There are many reasons the first Space Age faded after the Apollo era, but the failure of the instrumental case for space exploration looms large. Kennedy’s aspirational because-it’s-there argument was vindicated by Neil Armstrong and Buzz Aldrin, but his self-interested arguments ultimately fell flat. Satellites matter to national security but getting to the moon did not win the Cold War and moon bases and colonization plans weren’t crucial to great power competition. Space exploration delivered some technical and scientific knowledge, but not nearly enough to make spacefaring a natural zone of private sector investment, at least until our own era of Ozymandian billionaires came along.

In an ideal world, the aspirational argument alone might be enough to bear us upward. Watching Artemis II, the most ambitious starfaring mission of my lifetime, has been a reminder of the purity of space exploration — the distinctive way it showcases technological mastery, the operatic themes it strikes, the extraordinary aesthetic landscape that’s both discovered and created by sending humans into space.

To read the curriculum vitae of the astronauts, with their Antarctic sojourns and fighter-pilot records, is to encounter a rare kind of human excellence, one that’s been channeled, for this mission, into a purpose that feels free of most political and culture-war entanglements. To take in the imagery of the mission, from the blazing leap of the rockets to the grand shots of celestial bodies to the intimate view of the cocoon that keeps the astronauts alive, is like peering at stained-glass windows dedicated to both the grandeur of God and the triumph of human spirit.

Thus my fundamental reaction to Artemis II: It is good that this mission exists, and it justifies itself.

But we have the record of the last six decades to prove that it can’t justify itself forever.
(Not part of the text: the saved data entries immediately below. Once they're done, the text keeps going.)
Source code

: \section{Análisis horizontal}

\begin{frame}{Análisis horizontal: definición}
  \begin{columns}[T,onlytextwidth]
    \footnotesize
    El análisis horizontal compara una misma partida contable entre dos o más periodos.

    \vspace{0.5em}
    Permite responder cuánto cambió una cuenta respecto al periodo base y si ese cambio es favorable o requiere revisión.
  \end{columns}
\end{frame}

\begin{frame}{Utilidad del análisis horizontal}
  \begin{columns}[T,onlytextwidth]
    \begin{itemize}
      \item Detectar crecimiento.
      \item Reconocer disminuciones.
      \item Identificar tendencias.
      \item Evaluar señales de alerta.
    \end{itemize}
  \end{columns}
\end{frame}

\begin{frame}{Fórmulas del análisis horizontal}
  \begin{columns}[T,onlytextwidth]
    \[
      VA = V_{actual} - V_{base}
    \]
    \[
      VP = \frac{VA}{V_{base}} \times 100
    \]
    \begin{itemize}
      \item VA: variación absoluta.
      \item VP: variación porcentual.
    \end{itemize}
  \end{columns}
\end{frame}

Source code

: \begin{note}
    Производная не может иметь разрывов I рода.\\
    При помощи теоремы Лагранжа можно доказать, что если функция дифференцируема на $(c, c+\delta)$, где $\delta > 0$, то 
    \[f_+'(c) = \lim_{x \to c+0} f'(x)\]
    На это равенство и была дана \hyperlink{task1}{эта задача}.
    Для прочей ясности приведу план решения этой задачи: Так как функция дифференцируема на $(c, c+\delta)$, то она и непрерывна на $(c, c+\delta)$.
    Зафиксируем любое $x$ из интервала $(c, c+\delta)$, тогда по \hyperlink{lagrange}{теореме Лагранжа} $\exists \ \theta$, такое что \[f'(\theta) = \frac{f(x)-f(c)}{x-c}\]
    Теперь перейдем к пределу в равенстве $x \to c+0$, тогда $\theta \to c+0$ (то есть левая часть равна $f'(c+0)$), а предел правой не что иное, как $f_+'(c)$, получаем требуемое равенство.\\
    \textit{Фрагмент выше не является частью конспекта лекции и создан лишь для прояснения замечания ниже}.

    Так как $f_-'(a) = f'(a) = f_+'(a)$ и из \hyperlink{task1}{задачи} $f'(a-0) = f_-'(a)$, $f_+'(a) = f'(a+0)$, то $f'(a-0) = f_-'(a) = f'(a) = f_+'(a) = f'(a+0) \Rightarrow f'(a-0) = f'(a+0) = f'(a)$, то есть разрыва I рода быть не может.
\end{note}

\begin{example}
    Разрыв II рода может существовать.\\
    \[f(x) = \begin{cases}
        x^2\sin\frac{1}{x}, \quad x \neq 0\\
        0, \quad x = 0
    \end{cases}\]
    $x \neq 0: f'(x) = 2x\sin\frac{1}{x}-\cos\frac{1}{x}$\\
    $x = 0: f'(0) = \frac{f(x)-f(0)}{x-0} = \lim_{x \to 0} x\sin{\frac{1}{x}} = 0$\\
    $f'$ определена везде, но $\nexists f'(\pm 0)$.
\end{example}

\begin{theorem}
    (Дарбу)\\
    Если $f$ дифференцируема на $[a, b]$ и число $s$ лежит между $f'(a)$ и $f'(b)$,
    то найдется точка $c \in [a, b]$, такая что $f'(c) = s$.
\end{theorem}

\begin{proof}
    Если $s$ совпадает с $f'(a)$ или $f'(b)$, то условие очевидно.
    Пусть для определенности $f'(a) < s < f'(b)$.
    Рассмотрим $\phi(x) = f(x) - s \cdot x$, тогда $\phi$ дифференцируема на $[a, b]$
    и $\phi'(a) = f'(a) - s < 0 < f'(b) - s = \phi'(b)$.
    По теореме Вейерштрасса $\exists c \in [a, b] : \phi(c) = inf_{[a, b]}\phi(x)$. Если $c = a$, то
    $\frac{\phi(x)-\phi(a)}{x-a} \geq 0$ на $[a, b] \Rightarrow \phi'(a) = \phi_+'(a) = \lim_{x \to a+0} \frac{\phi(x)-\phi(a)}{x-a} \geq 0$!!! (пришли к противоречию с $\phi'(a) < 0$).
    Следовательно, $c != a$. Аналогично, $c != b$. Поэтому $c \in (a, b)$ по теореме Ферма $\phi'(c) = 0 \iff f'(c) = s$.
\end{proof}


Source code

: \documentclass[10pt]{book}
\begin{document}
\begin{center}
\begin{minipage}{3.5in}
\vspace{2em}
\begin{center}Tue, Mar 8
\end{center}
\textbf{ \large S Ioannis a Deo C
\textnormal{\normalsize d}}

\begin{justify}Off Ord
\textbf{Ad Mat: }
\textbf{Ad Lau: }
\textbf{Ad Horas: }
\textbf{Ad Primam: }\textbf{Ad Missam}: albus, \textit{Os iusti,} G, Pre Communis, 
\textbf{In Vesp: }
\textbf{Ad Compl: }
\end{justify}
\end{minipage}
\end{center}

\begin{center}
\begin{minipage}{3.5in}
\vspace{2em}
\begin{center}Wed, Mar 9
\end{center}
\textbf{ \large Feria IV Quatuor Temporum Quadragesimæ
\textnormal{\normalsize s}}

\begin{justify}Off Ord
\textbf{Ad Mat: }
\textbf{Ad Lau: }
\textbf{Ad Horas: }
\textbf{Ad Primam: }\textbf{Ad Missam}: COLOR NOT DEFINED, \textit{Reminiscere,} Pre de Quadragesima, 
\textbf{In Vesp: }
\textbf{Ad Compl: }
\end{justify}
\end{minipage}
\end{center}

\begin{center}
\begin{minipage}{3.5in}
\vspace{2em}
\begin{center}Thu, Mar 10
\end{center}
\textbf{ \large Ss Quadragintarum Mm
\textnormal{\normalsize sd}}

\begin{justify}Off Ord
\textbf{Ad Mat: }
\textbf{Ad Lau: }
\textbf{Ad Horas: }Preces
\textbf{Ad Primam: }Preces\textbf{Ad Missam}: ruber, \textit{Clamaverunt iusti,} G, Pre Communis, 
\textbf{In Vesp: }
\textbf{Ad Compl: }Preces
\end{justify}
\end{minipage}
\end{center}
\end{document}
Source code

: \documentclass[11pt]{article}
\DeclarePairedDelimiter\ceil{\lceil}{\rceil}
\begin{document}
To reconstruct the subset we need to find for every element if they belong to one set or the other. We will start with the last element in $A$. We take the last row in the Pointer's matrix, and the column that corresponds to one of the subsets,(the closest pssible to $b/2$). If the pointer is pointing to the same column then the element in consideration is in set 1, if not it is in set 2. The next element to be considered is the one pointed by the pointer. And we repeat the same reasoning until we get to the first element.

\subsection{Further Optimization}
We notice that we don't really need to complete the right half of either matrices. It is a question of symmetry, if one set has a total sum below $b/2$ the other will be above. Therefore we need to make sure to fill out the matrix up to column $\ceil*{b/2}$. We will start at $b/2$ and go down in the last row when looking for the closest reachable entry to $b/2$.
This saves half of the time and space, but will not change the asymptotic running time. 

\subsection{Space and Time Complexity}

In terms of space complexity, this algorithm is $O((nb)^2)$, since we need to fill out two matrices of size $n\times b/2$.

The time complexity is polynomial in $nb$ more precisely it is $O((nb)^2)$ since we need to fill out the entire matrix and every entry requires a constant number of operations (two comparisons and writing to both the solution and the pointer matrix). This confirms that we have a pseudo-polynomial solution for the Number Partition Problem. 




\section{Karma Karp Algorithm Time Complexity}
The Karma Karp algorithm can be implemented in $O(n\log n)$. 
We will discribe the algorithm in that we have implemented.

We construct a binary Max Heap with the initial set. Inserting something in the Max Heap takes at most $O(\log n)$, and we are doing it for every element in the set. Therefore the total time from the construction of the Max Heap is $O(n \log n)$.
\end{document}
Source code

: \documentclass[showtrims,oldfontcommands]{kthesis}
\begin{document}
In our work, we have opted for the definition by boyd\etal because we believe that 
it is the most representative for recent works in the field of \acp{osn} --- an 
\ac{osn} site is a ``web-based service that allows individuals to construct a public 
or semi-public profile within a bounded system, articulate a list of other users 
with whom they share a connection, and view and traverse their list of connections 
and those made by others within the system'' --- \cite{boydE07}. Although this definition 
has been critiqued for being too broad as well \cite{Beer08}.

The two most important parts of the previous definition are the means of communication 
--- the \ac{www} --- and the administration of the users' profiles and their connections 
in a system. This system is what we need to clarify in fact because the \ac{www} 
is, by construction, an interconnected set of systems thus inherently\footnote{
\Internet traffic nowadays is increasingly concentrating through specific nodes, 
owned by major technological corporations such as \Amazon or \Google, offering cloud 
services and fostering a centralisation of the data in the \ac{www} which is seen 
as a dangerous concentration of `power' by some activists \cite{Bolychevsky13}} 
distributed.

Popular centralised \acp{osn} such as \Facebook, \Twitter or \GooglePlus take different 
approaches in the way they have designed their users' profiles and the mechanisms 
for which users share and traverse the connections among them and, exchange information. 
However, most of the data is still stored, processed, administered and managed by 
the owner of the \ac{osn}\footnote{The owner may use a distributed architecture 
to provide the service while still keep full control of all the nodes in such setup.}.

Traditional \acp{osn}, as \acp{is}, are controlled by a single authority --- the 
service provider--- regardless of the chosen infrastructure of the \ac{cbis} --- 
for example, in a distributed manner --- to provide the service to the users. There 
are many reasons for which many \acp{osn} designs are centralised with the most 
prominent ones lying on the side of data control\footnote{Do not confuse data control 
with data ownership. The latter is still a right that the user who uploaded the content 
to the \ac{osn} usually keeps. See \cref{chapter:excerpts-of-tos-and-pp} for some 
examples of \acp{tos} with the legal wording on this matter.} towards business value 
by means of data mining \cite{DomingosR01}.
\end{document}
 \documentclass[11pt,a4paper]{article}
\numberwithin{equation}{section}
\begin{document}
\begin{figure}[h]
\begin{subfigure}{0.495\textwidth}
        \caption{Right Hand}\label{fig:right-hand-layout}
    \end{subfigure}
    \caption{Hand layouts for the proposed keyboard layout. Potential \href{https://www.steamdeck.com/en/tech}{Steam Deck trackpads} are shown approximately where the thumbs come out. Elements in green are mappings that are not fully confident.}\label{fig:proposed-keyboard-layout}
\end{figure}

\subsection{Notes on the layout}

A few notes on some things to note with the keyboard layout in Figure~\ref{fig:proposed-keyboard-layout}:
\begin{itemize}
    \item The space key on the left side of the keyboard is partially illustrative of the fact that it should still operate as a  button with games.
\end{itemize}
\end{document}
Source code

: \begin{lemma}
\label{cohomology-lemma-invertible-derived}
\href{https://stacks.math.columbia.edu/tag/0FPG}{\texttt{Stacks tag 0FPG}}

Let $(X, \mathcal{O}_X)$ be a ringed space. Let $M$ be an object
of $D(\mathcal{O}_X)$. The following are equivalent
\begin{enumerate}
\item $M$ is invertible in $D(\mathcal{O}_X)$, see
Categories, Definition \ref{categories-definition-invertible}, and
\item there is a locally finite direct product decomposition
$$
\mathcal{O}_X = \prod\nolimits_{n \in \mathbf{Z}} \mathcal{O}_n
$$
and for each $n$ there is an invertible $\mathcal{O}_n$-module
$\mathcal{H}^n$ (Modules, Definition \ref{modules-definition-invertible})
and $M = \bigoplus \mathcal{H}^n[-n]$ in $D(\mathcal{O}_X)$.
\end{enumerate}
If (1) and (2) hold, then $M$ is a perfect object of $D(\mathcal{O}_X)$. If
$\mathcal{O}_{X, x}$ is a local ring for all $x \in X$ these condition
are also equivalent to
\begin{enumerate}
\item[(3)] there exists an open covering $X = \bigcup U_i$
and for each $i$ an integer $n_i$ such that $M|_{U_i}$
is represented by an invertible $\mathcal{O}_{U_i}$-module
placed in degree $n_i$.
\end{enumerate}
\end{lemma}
Ambition and idealism are enough to get us into space but not enough to keep us there; at some point, as in every prior period of human exploration, you need self-interest to keep the wheels turning, the rockets going up, the bases and colonies being planted.

That’s why it’s important to pay attention to the economic justifications being bruited for the new space era, the discussion of natural resources that we might find on the moon and elsewhere, the commercial ambitions of SpaceX or Blue Origin, even Elon Musk’s talk of data centers in space.

You can hear some these possibilities discussed in my recent interview with the head of NASA, Jared Isaacman, and find some of them limned by my colleagues in a visual feature on lunar possibilities.

None of them seem, I must say, as if they’re exactly close to generating cash flow. But that’s the quest we’re on: The 21st-century space race is less of a race toward physical destinations and more a quest for commercial discoveries; less of a competition with China than a race against an internal civilizational and cultural clock.

We have a window, as in the 1960s and 1970s, in which the money is present and the technology is ripe to let idealism and courage carry us to the stars. The question is whether this time we can find concrete, material, remunerative reasons to stay up and keep on going, or whether earthbound forces — budgetary constraints, cultural exhaustion or reckless war-making — will once again slam the window closed.

“Ad astra per aspera,” the saying goes — to the stars through hardships. But the hardships will be fully surmounted only by a civilization that also discovers rewards among the stars.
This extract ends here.